# Exercise description:
What is needed is an exact copy of every line from the one with "## Application namespaces" to the end of the entries below, without the pictures.
[Start of section]
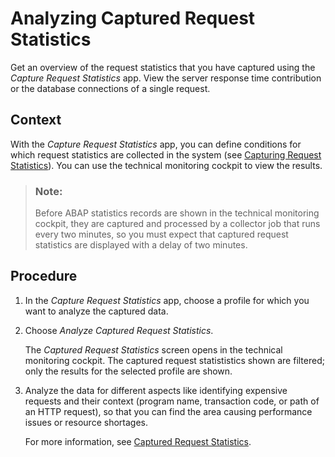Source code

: <!-- loioaf3e8565d8f44198b3a15103ed6d52c0 -->

# Analyzing Captured Request Statistics

Get an overview of the request statistics that you have captured using the *Capture Request Statistics* app. View the server response time contribution or the database connections of a single request.



## Context

With the *Capture Request Statistics* app, you can define conditions for which request statistics are collected in the system \(see [Capturing Request Statistics](capturing-request-statistics-e86943a.md)\). You can use the technical monitoring cockpit to view the results.

> ### Note:  
> Before ABAP statistics records are shown in the technical monitoring cockpit, they are captured and processed by a collector job that runs every two minutes, so you must expect that captured request statistics are displayed with a delay of two minutes.



## Procedure

1.  In the *Capture Request Statistics* app, choose a profile for which you want to analyze the captured data.

2.  Choose *Analyze Captured Request Statistics*.

    The *Captured Request Statistics* screen opens in the technical monitoring cockpit. The captured request statististics shown are filtered; only the results for the selected profile are shown.

3.  Analyze the data for different aspects like identifying expensive requests and their context \(program name, transaction code, or path of an HTTP request\), so that you can find the area causing performance issues or resource shortages.

    For more information, see [Captured Request Statistics](https://help.sap.com/viewer/b273a660af4e4948a49a316ea2438f24/Cloud/en-US/55bac4b2a6bb4fb1bd6d993b585311e5.html).


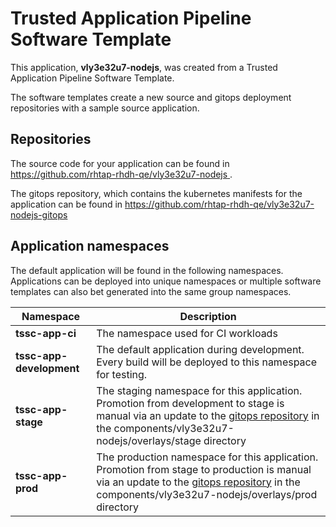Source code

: # Trusted Application Pipeline Software Template

This application, **vly3e32u7-nodejs**, was created from a Trusted Application Pipeline Software Template.

The software templates create a new source and gitops deployment repositories with a sample source application. 

## Repositories

The source code for your application can be found in [https://github.com/rhtap-rhdh-qe/vly3e32u7-nodejs ](https://github.com/rhtap-rhdh-qe/vly3e32u7-nodejs ).
 
The gitops repository, which contains the kubernetes manifests for the application can be found in 
[https://github.com/rhtap-rhdh-qe/vly3e32u7-nodejs-gitops ](https://github.com/rhtap-rhdh-qe/vly3e32u7-nodejs-gitops ) 

## Application namespaces 

The default application will be found in the following namespaces. Applications can be deployed into unique namespaces or multiple software templates can also bet generated into the same group namespaces.  

|  Namespace   |  Description   |  
| -------- | -------- |
| **tssc-app-ci** | The namespace used for CI workloads |
| **tssc-app-development** | The default application during development. Every build will be deployed to this namespace for testing. |
| **tssc-app-stage** | The staging namespace for this application. Promotion from development to stage is manual via an update to the [gitops repository](https://github.com/rhtap-rhdh-qe/vly3e32u7-nodejs-gitops ) in the components/vly3e32u7-nodejs/overlays/stage directory |
| **tssc-app-prod** | The production namespace for this application. Promotion from stage to production is manual via an update to the [gitops repository](https://github.com/rhtap-rhdh-qe/vly3e32u7-nodejs-gitops ) in the components/vly3e32u7-nodejs/overlays/prod directory |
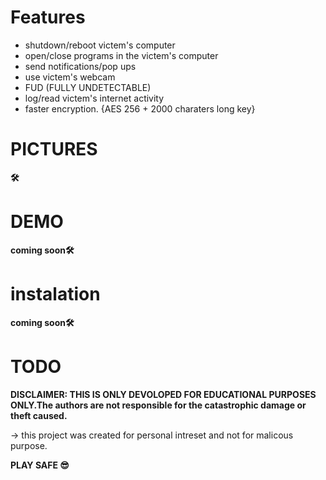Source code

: 
# Features

  - shutdown/reboot victem's computer
  - open/close programs in the victem's computer
  - send notifications/pop ups
  - use victem's webcam
  - FUD (FULLY UNDETECTABLE)
  - log/read victem's internet activity
  - faster encryption. {AES 256 + 2000 charaters long key}
  
# PICTURES

**🛠**

# DEMO

**__coming soon__🛠**


# instalation

**__coming soon__🛠**





# TODO










**DISCLAIMER: THIS IS ONLY DEVOLOPED FOR EDUCATIONAL PURPOSES ONLY.The authors are not responsible for the catastrophic damage or theft caused.**


-> this project was created for personal intreset and not for malicous purpose.


**PLAY SAFE 😎**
[End of section]
# Response area:
## Application namespaces 

The default application will be found in the following namespaces. Applications can be deployed into unique namespaces or multiple software templates can also bet generated into the same group namespaces.  

|  Namespace   |  Description   |  
| -------- | -------- |
| **tssc-app-ci** | The namespace used for CI workloads |
| **tssc-app-development** | The default application during development. Every build will be deployed to this namespace for testing. |
| **tssc-app-stage** | The staging namespace for this application. Promotion from development to stage is manual via an update to the [gitops repository](https://github.com/rhtap-rhdh-qe/vly3e32u7-nodejs-gitops ) in the components/vly3e32u7-nodejs/overlays/stage directory |
| **tssc-app-prod** | The production namespace for this application. Promotion from stage to production is manual via an update to the [gitops repository](https://github.com/rhtap-rhdh-qe/vly3e32u7-nodejs-gitops ) in the components/vly3e32u7-nodejs/overlays/prod directory |
Source code

: 
# Features

  - shutdown/reboot victem's computer
  - open/close programs in the victem's computer
  - send notifications/pop ups
  - use victem's webcam
  - FUD (FULLY UNDETECTABLE)
  - log/read victem's internet activity
  - faster encryption. {AES 256 + 2000 charaters long key}
  
# PICTURES

**🛠**

# DEMO

**__coming soon__🛠**


# instalation

**__coming soon__🛠**





# TODO










**DISCLAIMER: THIS IS ONLY DEVOLOPED FOR EDUCATIONAL PURPOSES ONLY.The authors are not responsible for the catastrophic damage or theft caused.**


-> this project was created for personal intreset and not for malicous purpose.


**PLAY SAFE 😎**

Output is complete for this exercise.